Three judges support nationwide concealed-carry reciprocity in constitutional argument
Three federal judges have now gone on record arguing that the Second Amendment protects a right to carry a concealed handgun across state lines, so long as the person is lawfully licensed at home. Their writings do not change the law on their own, but they give gun owners and lawmakers a detailed constitutional roadmap for nationwide reciprocity that would have been hard to imagine a decade ago.
Those opinions are landing at the same time Congress is debating a new version of the Constitutional Concealed Carry Reciprocity Act and the Supreme Court is still digesting its own landmark ruling on public carry. Put together, they show how quickly the legal and political ground is shifting under anyone who carries a pistol for self‑defense, whether that is on a backcountry road trip or a daily commute.

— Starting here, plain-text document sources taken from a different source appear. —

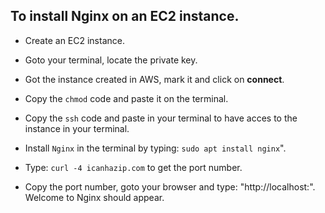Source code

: ## To install Nginx on an EC2 instance.
* Create an EC2 instance.

* Goto your terminal, locate the private key.

* Got the instance created in AWS, mark it and click on **connect**.

* Copy the `chmod` code and paste it on the terminal.

* Copy the `ssh` code and paste in your terminal to have acces to the instance in your terminal.

* Install `Nginx` in the terminal by typing: `sudo apt install nginx`".

* Type: `curl -4 icanhazip.com` to get the port number.

* Copy the port number, goto your browser and type: "http://localhost:<the number>". Welcome to Nginx should appear.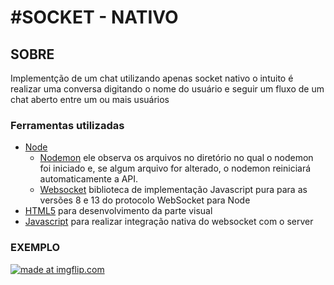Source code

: #SOCKET - NATIVO
=====================

## SOBRE
Implementção de um chat utilizando apenas socket nativo o intuito é realizar uma conversa digitando o nome do usuário e seguir um fluxo de um chat aberto entre um ou mais usuários

### Ferramentas utilizadas
- [Node](https://nodejs.org/en) 
  - [Nodemon](https://www.npmjs.com/package/nodemon) ele observa os arquivos no diretório no qual o nodemon foi iniciado e, se algum arquivo for alterado, o nodemon reiniciará automaticamente a API.
  - [Websocket](https://www.npmjs.com/package/websocket) biblioteca de implementação Javascript pura para as versões 8 e 13 do protocolo WebSocket para Node
- [HTML5](https://developer.mozilla.org/pt-BR/docs/Web/HTML/HTML5) para desenvolvimento da parte visual
- [Javascript](https://www.javascript.com/) para realizar integração nativa do websocket com o server

### EXEMPLO
<a href="https://imgflip.com/gif/2o4c2b"><img src="https://i.imgflip.com/2o4c2b.gif" title="made at imgflip.com" /></a>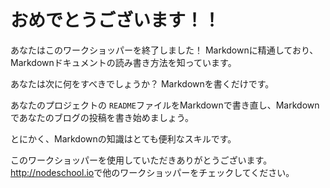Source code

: # おめでとうございます！！

あなたはこのワークショッパーを終了しました！ Markdownに精通しており、Markdownドキュメントの読み書き方法を知っています。

あなたは次に何をすべきでしょうか？ Markdownを書くだけです。 

あなたのプロジェクトの `README`ファイルをMarkdownで書き直し、Markdownであなたのブログの投稿を書き始めましょう。

とにかく、Markdownの知識はとても便利なスキルです。

このワークショッパーを使用していただきありがとうございます。 <http://nodeschool.io>で他のワークショッパーをチェックしてください。
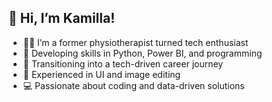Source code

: ##  👋 Hi, I’m Kamilla!
- 👩‍⚕️ I’m a former physiotherapist turned tech enthusiast
- 🐍 Developing skills in Python, Power BI, and programming
- 🚀 Transitioning into a tech-driven career journey
- 🎨 Experienced in UI and image editing
- 💻 Passionate about coding and data-driven solutions

<!---
kamillapradop/kamillapradop is a ✨ special ✨ repository because its `README.md` (this file) appears on your GitHub profile.
You can click the Preview link to take a look at your changes.
--->
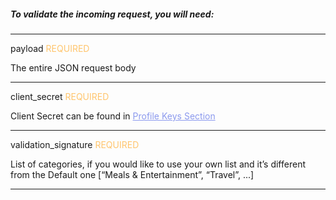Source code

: <h5 className="h5-title">To validate the incoming request, you will need:</h5>

---
<span className="parameter-text">payload</span> <span style="color: #FFC56D;font-size: 14px" className="parameter-info">REQUIRED</span> 

<p className="p-text">The entire JSON request body</p>

---
<span className="parameter-text">client_secret</span> <span style="color: #FFC56D;font-size: 14px" className="parameter-info">REQUIRED</span>

<p className="p-text">Client Secret can be found in <a href="/api/settings/keys/" style="color: #8B99EE"> Profile Keys Section </a></p>

---
<span className="parameter-text">validation_signature</span> <span style="color: #FFC56D;font-size: 14px" className="parameter-info">REQUIRED</span>

<p className="p-text">List of categories, if you would like to use your own list and it’s different from the Default one [“Meals & Entertainment”, “Travel”, ...]</p>

---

The judges who opened the door to national carry
When I look at how we got here, I start with the three judges whose writings have pushed the idea of nationwide concealed carry from the fringe into the mainstream of legal debate. According to reporting on Federal Judges Push, these three jurists have each written opinions or concurrences that treat the right to carry a handgun in public as a core part of the Second Amendment, not a marginal privilege that states can erase with paperwork. Their arguments do not all look the same, but they converge on the idea that a law‑abiding person who is trusted to carry at home should not become a criminal the moment he or she crosses a state line.
In that reporting, the analysis of Federal Judges Push stresses that these judges are not simply voicing policy preferences. They are walking through the Supreme Court’s recent Second Amendment cases and applying the same history‑and‑tradition test that now governs gun regulations. By doing that in the context of interstate carry, they are signaling to litigants and lawmakers that a national standard is not only politically possible, it may be constitutionally required if states keep treating visiting gun owners as second‑class citizens.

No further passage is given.